Three.js measures rotations in radians rather than degrees. When creating interactive elements—like a camera that pans as the mouse moves, or a character model that faces the cursor—you must map input values (like screen pixels or normalized device coordinates) into a specific range of radians.

For example, if you want a 3D object to rotate on its Y-axis up to 45 degrees left or right based on the mouse horizontal position, you can map the screen coordinate inputs directly to the desired radian bounds.

Code Implementation

Here is how you can implement this in your Three.js project:

import * as THREE from 'three';

// 1. Define the input range (e.g., normalized mouse coordinates from -1 to 1)
const inputMin = -1;
const inputMax = 1;

// 2. Define the output rotation range in radians (-45 degrees to 45 degrees)
const maxRotationRad = THREE.MathUtils.degToRad(45); // Approx 0.785
const rotationMin = -maxRotationRad;
const rotationMax = maxRotationRad;

// 3. Set up an event listener to capture mouse movement
window.addEventListener('mousemove', (event) => {
    // Normalize mouse x position to be between -1 and 1
    const mouseX = (event.clientX / window.innerWidth) * 2 - 1;

    // Map the input to the target rotational range
    const targetRotationY = THREE.MathUtils.mapLinear(
        mouseX,
        inputMin,
        inputMax,
        rotationMin,
        rotationMax
    );

    // Apply the mapped rotation to the 3D mesh
    myMesh.rotation.y = targetRotationY;
});

Handling Out-of-Bounds Values

It is important to note that MathUtils.mapLinear does not automatically clamp values. If your input x exceeds the specified xMin or xMax boundaries, the resulting output will also exceed the yMin or yMax boundaries.

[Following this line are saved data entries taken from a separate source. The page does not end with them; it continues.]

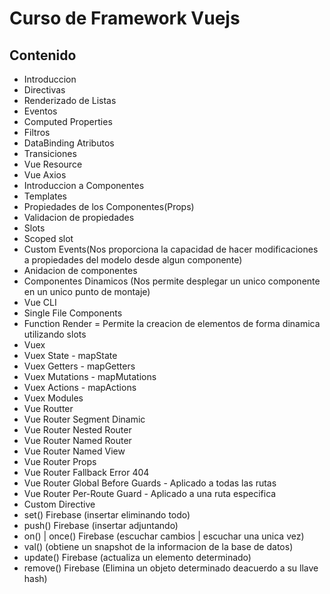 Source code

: # Curso de Framework Vuejs

## Contenido

* Introduccion
* Directivas
* Renderizado de Listas
* Eventos
* Computed Properties
* Filtros
* DataBinding Atributos
* Transiciones
* Vue Resource
* Vue Axios
* Introduccion a Componentes
* Templates
* Propiedades de los Componentes(Props)
* Validacion de propiedades
* Slots
* Scoped slot
* Custom Events(Nos proporciona la capacidad de hacer modificaciones a propiedades del modelo desde algun componente)
* Anidacion de componentes
* Componentes Dinamicos (Nos permite desplegar un unico componente en un unico punto de montaje)
* Vue CLI
* Single File Components
* Function Render = Permite la creacion de elementos de forma dinamica utilizando slots
* Vuex
* Vuex State - mapState 
* Vuex Getters - mapGetters
* Vuex Mutations - mapMutations
* Vuex Actions - mapActions
* Vuex Modules
* Vue Routter
* Vue Router Segment Dinamic
* Vue Router Nested Router
* Vue Router Named Router
* Vue Router Named View
* Vue Router Props
* Vue Router Fallback Error 404
* Vue Router Global Before Guards - Aplicado a todas las rutas
* Vue Router Per-Route Guard - Aplicado a una ruta especifica
* Custom Directive
* set() Firebase (insertar eliminando todo)
* push() Firebase (insertar adjuntando)
* on() | once() Firebase (escuchar cambios | escuchar una unica vez)
* val() (obtiene un snapshot de la informacion de la base de datos)
* update() Firebase (actualiza un elemento determinado)
* remove() Firebase (Elimina un objeto determinado deacuerdo a su llave hash) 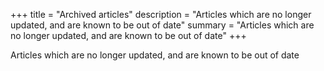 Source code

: +++
title = "Archived articles"
description = "Articles which are no longer updated, and are known to be out of date"
summary = "Articles which are no longer updated, and are known to be out of date"
+++

Articles which are no longer updated, and are known to be out of date
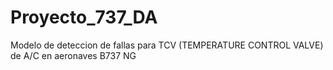 # Proyecto_737_DA
Modelo de deteccion de fallas para TCV (TEMPERATURE CONTROL VALVE) de A/C en aeronaves B737 NG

To prevent your 3D objects from over-rotating when inputs go out of bounds, you should wrap the mapped value in MathUtils.clamp:

const mappedRotation = THREE.MathUtils.mapLinear(mouseX, -1, 1, -Math.PI / 4, Math.PI / 4);

// Clamp the output to ensure it never exceeds the rotation limits
myMesh.rotation.y = THREE.MathUtils.clamp(mappedRotation, -Math.PI / 4, Math.PI / 4);

By combining mapLinear and clamp, you ensure smooth, predictable, and bounded rotations regardless of how erratic the user input may be.